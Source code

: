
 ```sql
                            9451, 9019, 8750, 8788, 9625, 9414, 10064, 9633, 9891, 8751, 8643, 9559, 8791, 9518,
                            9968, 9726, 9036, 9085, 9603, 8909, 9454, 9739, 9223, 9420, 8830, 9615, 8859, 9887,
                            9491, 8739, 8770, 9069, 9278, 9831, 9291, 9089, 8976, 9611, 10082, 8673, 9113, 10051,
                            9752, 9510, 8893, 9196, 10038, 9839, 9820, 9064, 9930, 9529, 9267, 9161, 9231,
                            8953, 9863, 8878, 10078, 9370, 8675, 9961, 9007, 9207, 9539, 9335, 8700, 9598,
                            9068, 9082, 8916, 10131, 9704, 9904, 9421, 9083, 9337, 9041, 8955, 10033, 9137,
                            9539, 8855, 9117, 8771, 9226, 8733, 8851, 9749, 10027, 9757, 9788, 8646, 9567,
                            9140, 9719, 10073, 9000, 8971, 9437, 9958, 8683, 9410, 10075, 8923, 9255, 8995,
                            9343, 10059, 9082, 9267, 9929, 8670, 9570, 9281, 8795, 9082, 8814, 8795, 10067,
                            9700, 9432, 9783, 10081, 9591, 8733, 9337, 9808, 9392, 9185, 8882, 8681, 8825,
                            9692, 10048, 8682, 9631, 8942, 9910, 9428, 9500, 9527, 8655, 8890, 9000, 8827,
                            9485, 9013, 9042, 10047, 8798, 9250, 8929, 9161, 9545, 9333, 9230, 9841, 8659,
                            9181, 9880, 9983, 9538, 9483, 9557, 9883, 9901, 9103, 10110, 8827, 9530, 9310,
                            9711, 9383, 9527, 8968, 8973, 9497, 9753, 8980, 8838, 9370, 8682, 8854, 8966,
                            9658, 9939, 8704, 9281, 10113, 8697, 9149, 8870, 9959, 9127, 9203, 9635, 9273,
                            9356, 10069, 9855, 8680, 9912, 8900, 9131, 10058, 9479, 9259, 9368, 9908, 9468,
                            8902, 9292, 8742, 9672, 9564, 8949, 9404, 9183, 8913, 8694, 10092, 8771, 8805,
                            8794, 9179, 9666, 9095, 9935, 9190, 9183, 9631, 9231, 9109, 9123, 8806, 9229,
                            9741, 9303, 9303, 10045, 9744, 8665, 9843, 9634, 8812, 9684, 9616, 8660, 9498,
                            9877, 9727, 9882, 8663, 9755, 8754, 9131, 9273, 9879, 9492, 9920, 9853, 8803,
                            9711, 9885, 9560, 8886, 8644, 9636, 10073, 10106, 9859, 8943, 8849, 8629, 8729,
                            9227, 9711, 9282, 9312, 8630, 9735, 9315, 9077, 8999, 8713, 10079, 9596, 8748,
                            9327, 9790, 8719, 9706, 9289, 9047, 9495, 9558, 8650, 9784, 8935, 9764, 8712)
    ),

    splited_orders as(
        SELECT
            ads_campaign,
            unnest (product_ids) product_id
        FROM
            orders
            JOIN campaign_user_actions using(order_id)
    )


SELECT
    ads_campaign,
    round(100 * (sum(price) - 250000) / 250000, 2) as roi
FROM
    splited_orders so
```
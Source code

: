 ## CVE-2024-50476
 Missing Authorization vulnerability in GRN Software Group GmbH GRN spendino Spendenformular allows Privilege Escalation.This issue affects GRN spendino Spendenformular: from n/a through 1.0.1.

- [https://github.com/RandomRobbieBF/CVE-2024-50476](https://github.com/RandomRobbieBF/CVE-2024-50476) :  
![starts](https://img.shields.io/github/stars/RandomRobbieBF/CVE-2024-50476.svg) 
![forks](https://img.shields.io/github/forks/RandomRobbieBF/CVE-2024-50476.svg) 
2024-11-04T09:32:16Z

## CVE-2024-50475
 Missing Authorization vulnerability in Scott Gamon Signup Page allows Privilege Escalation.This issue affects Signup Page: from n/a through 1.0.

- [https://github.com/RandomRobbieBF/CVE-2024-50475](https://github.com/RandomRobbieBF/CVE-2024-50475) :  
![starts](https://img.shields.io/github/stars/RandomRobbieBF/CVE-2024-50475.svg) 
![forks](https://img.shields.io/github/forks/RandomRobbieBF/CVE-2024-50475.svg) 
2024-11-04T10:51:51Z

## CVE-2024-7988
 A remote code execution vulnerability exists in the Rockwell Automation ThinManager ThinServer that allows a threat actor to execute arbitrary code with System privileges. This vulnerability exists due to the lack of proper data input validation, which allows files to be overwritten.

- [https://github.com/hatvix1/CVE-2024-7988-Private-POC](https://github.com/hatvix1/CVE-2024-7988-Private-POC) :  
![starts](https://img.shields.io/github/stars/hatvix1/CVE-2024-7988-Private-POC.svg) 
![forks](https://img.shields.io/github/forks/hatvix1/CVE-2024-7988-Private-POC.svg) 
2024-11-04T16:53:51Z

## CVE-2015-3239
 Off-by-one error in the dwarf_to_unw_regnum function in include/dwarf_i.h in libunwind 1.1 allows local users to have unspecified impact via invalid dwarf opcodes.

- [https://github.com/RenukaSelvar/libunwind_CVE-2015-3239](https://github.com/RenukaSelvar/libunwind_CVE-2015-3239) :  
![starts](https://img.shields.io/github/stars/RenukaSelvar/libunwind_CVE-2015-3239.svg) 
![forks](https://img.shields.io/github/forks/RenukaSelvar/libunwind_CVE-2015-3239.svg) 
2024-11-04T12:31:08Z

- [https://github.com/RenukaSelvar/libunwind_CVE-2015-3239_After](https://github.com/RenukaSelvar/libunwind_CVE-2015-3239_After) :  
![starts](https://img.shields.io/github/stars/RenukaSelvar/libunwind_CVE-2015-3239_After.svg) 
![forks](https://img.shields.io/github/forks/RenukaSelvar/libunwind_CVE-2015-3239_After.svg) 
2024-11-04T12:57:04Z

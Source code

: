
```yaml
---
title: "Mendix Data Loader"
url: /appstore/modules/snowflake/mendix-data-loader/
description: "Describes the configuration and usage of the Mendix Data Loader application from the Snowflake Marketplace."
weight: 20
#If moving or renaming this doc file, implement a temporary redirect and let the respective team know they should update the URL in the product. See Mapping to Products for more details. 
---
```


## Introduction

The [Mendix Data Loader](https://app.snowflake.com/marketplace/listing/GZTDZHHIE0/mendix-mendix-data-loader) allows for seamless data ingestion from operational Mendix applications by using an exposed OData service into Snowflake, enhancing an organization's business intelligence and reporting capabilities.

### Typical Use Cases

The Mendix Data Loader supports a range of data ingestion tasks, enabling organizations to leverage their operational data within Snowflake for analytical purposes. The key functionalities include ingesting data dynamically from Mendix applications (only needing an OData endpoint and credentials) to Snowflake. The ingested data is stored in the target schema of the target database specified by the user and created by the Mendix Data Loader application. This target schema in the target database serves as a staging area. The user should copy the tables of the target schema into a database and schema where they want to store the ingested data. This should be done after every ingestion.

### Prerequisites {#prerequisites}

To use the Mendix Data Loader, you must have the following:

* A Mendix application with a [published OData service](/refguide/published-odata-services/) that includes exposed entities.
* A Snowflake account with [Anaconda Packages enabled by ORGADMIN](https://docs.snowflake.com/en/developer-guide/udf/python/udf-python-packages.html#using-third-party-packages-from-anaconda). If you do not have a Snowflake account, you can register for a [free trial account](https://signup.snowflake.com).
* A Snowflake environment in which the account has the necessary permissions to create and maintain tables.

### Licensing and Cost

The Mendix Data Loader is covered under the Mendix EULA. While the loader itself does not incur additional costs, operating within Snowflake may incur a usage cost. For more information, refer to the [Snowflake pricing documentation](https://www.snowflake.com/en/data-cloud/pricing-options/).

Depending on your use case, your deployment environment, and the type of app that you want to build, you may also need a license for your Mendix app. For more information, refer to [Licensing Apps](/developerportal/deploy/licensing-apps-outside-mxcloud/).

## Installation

──────────────────────────────

Task to carry out: An exact copy of the lines from the one with "Depending on your" through the last line of the listing is the whole answer.

Task output:
Depending on your use case, your deployment environment, and the type of app that you want to build, you may also need a license for your Mendix app. For more information, refer to [Licensing Apps](/developerportal/deploy/licensing-apps-outside-mxcloud/).

## Installation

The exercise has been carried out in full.